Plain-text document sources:
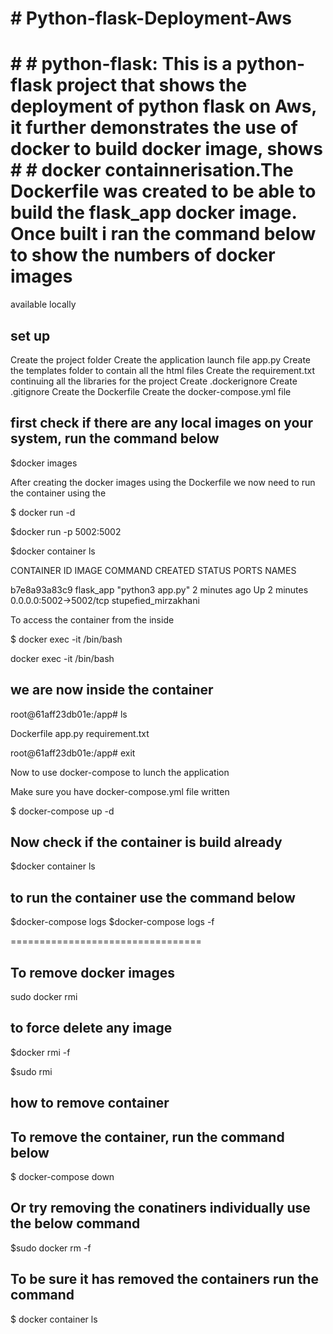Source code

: 

# # Python-flask-Deployment-Aws
# # # python-flask: This is a python-flask project that shows the deployment of python flask on Aws, it further demonstrates the use of docker to build docker image, shows # # docker containnerisation.The Dockerfile was created to be able to build the flask_app docker image. Once built i ran the command below to show the numbers of docker images 
available locally

## set up

Create the project folder
Create the application launch file app.py
Create the templates folder to contain all the html files
Create the requirement.txt continuing all the libraries for the project
Create .dockerignore
Create .gitignore
Create the Dockerfile
Create the docker-compose.yml file


## first check if there are any local images  on your system, run the command below

$docker images 

After creating the docker images using the Dockerfile we now need to run the container using the

$ docker run -d <dockerimages>

$docker run -p 5002:5002 <dockerimages>

$docker container ls

CONTAINER ID   IMAGE       COMMAND            CREATED         STATUS         PORTS                    NAMES


b7e8a93a83c9   flask_app   "python3 app.py"   2 minutes ago   Up 2 minutes   0.0.0.0:5002->5002/tcp   stupefied_mirzakhani



To access the container from the inside

$ docker exec -it <imagename>  /bin/bash

docker exec -it <containerID> /bin/bash

## we are now inside the container

root@61aff23db01e:/app# ls

Dockerfile  app.py  requirement.txt

root@61aff23db01e:/app# exit


Now to use docker-compose to lunch the application

Make sure you have docker-compose.yml file written

$ docker-compose up -d

## Now check if the container is build already

$docker container ls


## to run the container use the command below

$docker-compose logs
 $docker-compose logs -f

=================================

## To remove docker images

sudo docker rmi  <imagename>

## to force delete any image

$docker rmi -f  <imagename>

$sudo rmi <imagename>
## how to remove  container


## To remove the container, run the command below
$ docker-compose down

## Or try  removing the conatiners individually use the  below command

$sudo docker rm -f <container ID>

## To be sure it has removed the containers run the command

 $ docker container ls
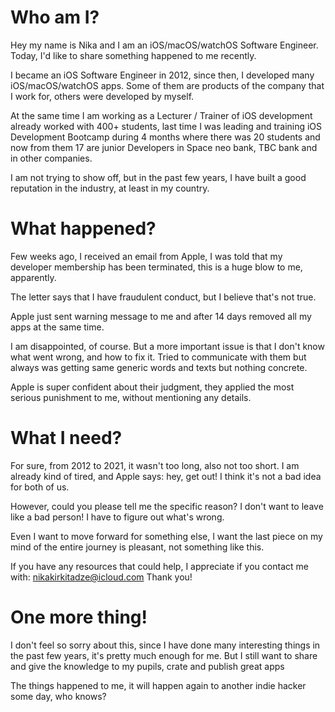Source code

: # Who am I?

Hey my name is Nika and I am an iOS/macOS/watchOS Software Engineer. Today, I'd like to share something happened to me recently.

I became an iOS Software Engineer in 2012, since then, I developed many iOS/macOS/watchOS apps. Some of them are products of the company that I work for, others were developed by myself. 

At the same time I am working as a Lecturer / Trainer of iOS development already worked with 400+ students, last time I was leading and training iOS Development Bootcamp during 4 months where there was 20 students and now from them 17 are junior Developers in Space neo bank, TBC bank and in other companies.

I am not trying to show off, but in the past few years, I have built a good reputation in the industry, at least in my country. 

# What happened?

Few weeks ago, I received an email from Apple, I was told that my developer membership has been terminated, this is a huge blow to me, apparently.

The letter says that I have fraudulent conduct, but I believe that's not true.

Apple just sent warning message to me and after 14 days removed all my apps at the same time.

I am disappointed, of course. But a more important issue is that I don't know what went wrong, and how to fix it. Tried to communicate with them but always was getting same generic words and texts but nothing concrete.

Apple is super confident about their judgment, they applied the most serious punishment to me, without mentioning any details.

# What I need?

For sure, from 2012 to 2021, it wasn't too long, also not too short. I am already kind of tired, and Apple says: hey, get out! I think it's not a bad idea for both of us.

However, could you please tell me the specific reason? I don't want to leave like a bad person! I have to figure out what's wrong.

Even I want to move forward for something else, I want the last piece on my mind of the entire journey is pleasant, not something like this.

If you have any resources that could help, I appreciate if you contact me with: nikakirkitadze@icloud.com Thank you!

# One more thing!

I don't feel so sorry about this, since I have done many interesting things in the past few years, it's pretty much enough for me. But I still want to share and give the knowledge to my pupils, crate and publish great apps

The things happened to me, it will happen again to another indie hacker some day, who knows?

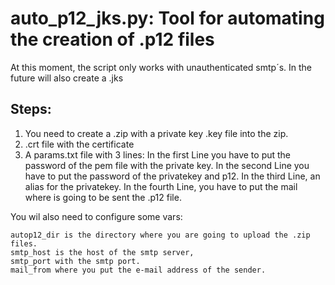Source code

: # auto_p12_jks.py: Tool for automating the creation of .p12 files

At this moment, the script only works with unauthenticated smtp´s. In the future will also create a .jks

## Steps:

1) You need to create a .zip with a private key .key file into the zip. 
2) .crt file with the certificate
3) A params.txt file with 3 lines:
    In the first Line you have to put the password of the pem file with the private key.
    In the second Line you have to put the password of the privatekey and p12.
    In the third Line, an alias for the privatekey.
    In the fourth Line, you have to put the mail where is going to be sent the .p12 file.

You wil also need to configure some vars:

    autop12_dir is the directory where you are going to upload the .zip files. 
    smtp_host is the host of the smtp server, 
    smtp_port with the smtp port. 
    mail_from where you put the e-mail address of the sender.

Instructions to follow: Your answer must be every line from the entries that contains the string "smtp", copied as it stands.

Written answer:
At this moment, the script only works with unauthenticated smtp´s. In the future will also create a .jks
    smtp_host is the host of the smtp server, 
    smtp_port with the smtp port. 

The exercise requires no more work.